Takashi Shimura como Kenji Watanabe em "Viver", de Akira Kurosawa

“Viver”, de Akira Kurosawa

O japonês Akira Kurosawa é um dos grandes mestres da história do cinema.

O cineasta é geralmente citado pelos seus filmes de samurai, nos quais estabelece um diálogo com o gênero clássico do faroeste americano, transpondo as características desse gênero para o universo dos samurais.

Cena do filme "Os sete samurais", de Akira Kurosawa
“Os sete samurais” (1954)

Mas a filmografia de Kurosawa não se limita a um único gênero ou tema.

Além de ter dirigido filmes de ação intensa e de proporções épicas, ele também produziu histórias mais intimistas, com um ritmo mais lento; histórias cuja ação principal acontece no interior das personagens e não no exterior.

É o caso do filme Viver, de 1952.

Uma vida não vivida

Livremente inspirado na clássica novela A morte de Ivan Illich, do escritor russo Liev Tolstói, Viver conta a história do senhor Kanji Watanabe, funcionário público que, após descobrir que está com uma doença terminal e que lhe restam apenas seis meses de vida, começa a reavaliar todas as suas ações e percebe que até então não fizera nada de significativo para ele mesmo ou para os outros.

Na primeira imagem do filme, somos apresentados a esse protagonista, e um narrador nos introduz ao conflito da trama.
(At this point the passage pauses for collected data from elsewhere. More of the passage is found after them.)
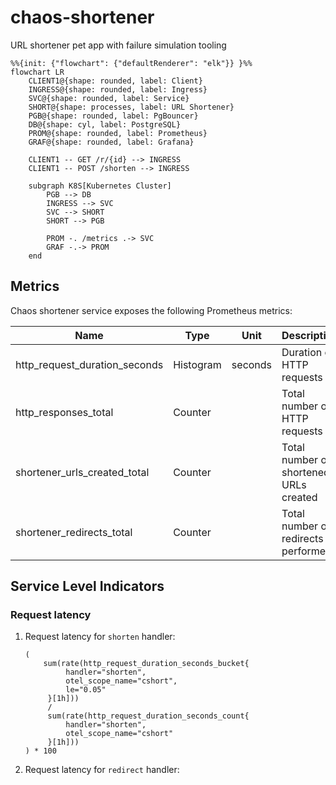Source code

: # chaos-shortener

URL shortener pet app with failure simulation tooling

```mermaid
%%{init: {"flowchart": {"defaultRenderer": "elk"}} }%%
flowchart LR
    CLIENT1@{shape: rounded, label: Client}
    INGRESS@{shape: rounded, label: Ingress}
    SVC@{shape: rounded, label: Service}
    SHORT@{shape: processes, label: URL Shortener}
    PGB@{shape: rounded, label: PgBouncer}
    DB@{shape: cyl, label: PostgreSQL}
    PROM@{shape: rounded, label: Prometheus}
    GRAF@{shape: rounded, label: Grafana}

    CLIENT1 -- GET /r/{id} --> INGRESS
    CLIENT1 -- POST /shorten --> INGRESS

    subgraph K8S[Kubernetes Cluster]
        PGB --> DB
        INGRESS --> SVC
        SVC --> SHORT
        SHORT --> PGB

        PROM -. /metrics .-> SVC
        GRAF -.-> PROM
    end
```

## Metrics

Chaos shortener service exposes the following Prometheus metrics:

| Name                          | Type      | Unit    | Description                            |
| ----------------------------- | --------- | ------- | -------------------------------------- |
| http_request_duration_seconds | Histogram | seconds | Duration of HTTP requests              |
| http_responses_total          | Counter   |         | Total number of HTTP requests          |
| shortener_urls_created_total  | Counter   |         | Total number of shortened URLs created |
| shortener_redirects_total     | Counter   |         | Total number of redirects performed    |

## Service Level Indicators

### Request latency

1. Request latency for `shorten` handler:

   ```promql
   (
       sum(rate(http_request_duration_seconds_bucket{
            handler="shorten",
            otel_scope_name="cshort",
            le="0.05"
        }[1h]))
        /
        sum(rate(http_request_duration_seconds_count{
            handler="shorten",
            otel_scope_name="cshort"
        }[1h]))
   ) * 100
   ```

2. Request latency for `redirect` handler:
Ele diz: “Esse é o senhor Watanabe. Seria enfadonho apresentá-lo, afinal, ele passa pela vida sem realmente vivê-la. Este homem está morto há mais de vinte anos”.

Cena do filme "Viver", de Akira Kurosawa
Takashi Shimura como Kanji Watanabe em Viver, de Akira Kurosawa

Embora o senhor Watanabe ainda esteja vivo, é como se ele já estivesse morto, pois há muito tempo está vivendo uma vida sem sentido. Ele ficou viúvo quando ainda era relativamente jovem e, depois da morte da sua esposa, a sua vida passou a se resumir na prática mecânica do trabalho, o que lhe fez mergulhar numa amargura cada vez maior. 

Além do serviço burocrático, Watanabe não procurou exercer nenhuma atividade que conferisse um sentido maior para a sua vida— e também não buscou transformar o seu próprio serviço em algo significativo. Como nos diz o narrador, ele foi “completamente absorvido pelas minúcias do serviço burocrático”.

Watanabe não tem amigos, é desprezado pelos seus colegas de repartição, que o veem como um homem amargurado e enfadonho, e o seu próprio filho mantém uma relação interesseira com ele. Prestes a morrer, este velho funcionário percebe que não construiu nada, não inspirou ninguém, não produziu nada belo, não ajudou ao próximo.

Porém, a iminência da morte o faz passar por uma transformação radical. E, antes de morrer, ele sente que é preciso buscar por esse sentido ausente para não sucumbir ao desespero.

Em busca de sentido

Primeiro, com o objetivo de “aproveitar” o tempo que lhe resta, Watanabe começa a buscar por prazeres mundanos: ir a festas, beber, sair com mulheres, mas esses prazeres só servem para acentuar o contraste entre a sua condição doente e a vivacidade das pessoas jovens.

Mais tarde, ele inicia uma amizade com Toyo Odagiri, uma de suas colegas de trabalho. A princípio, Odagiri o despreza, como todos os seus outros colegas, mas, após se conhecerem melhor, eles descobrem muitas coisas a respeito de si mesmos e acabam percebendo que ambos tem algo importante a oferecer ao outro.

Takashi Shimura e Miki Odagiri em cena do filme "Viver", de Akira Kurosawa
Watanabe e Odagiri

Alguns pequenos gestos solidários de Watanabe para com a sua colega o fazem recobrar a sua humanidade perdida, o fazem perceber o poder que uma ação simples pode exercer na vida das outras pessoas.

Além da sua amizade com Odagiri, o próprio trabalho de Watanabe servirá para o exercício da sua solidariedade, pois é por meio dele que se dará a sua transformação individual: Watanabe resolverá fazer tudo o que é possível para resolver o problema do fechamento de uma fossa. Há muito tempo a população estava solicitando esse serviço, mas, pela indolência e indiferença da parte das instituições responsáveis, ele acabou não sendo realizado.

Portanto, a fonte de sentido que Watanabe encontrará em seus últimos meses de vida será o amor ao próximo.

O indivíduo e a sociedade

Embora acompanhemos o drama individual de Watanabe, o personagem funciona como um símbolo de toda uma classe de indivíduos. Ao retratar o estado de inércia em que vivia o velho funcionário, Kurosawa estava fazendo uma crítica contundente ao funcionalismo público japonês como um todo, no qual “as pessoas sempre estavam muito ocupadas, mas onde ninguém fazia nada”, pois a existência do sistema não resultava em benefícios reais para as pessoas que precisavam dele.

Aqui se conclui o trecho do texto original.